[Input data — start]

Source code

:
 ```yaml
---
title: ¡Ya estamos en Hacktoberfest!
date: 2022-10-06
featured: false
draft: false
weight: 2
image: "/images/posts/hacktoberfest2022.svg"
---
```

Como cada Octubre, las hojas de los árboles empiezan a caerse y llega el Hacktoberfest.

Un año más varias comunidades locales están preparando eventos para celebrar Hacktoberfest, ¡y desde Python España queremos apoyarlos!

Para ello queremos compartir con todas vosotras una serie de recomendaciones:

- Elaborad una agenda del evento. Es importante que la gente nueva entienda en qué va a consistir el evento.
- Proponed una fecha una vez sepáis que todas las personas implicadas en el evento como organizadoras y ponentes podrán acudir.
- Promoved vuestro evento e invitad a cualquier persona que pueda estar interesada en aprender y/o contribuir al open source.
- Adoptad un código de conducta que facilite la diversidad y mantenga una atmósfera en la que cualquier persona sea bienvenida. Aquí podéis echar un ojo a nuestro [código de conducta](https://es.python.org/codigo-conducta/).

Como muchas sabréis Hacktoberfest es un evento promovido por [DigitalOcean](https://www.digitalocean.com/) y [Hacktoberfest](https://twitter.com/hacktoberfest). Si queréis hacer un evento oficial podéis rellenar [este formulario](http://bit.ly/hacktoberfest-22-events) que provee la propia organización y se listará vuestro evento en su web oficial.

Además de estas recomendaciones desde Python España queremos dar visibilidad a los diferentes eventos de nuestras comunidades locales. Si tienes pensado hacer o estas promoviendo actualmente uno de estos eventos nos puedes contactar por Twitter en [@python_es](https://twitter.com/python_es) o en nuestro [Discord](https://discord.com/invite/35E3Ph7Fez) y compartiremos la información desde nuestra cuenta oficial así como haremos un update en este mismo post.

[Input data — finish]

§ What you are asked to do:
Search the records line by line for the word "eventos" and copy every line where it appears.

§ Completed task:
Un año más varias comunidades locales están preparando eventos para celebrar Hacktoberfest, ¡y desde Python España queremos apoyarlos!
Además de estas recomendaciones desde Python España queremos dar visibilidad a los diferentes eventos de nuestras comunidades locales. Si tienes pensado hacer o estas promoviendo actualmente uno de estos eventos nos puedes contactar por Twitter en [@python_es](https://twitter.com/python_es) o en nuestro [Discord](https://discord.com/invite/35E3Ph7Fez) y compartiremos la información desde nuestra cuenta oficial así como haremos un update en este mismo post.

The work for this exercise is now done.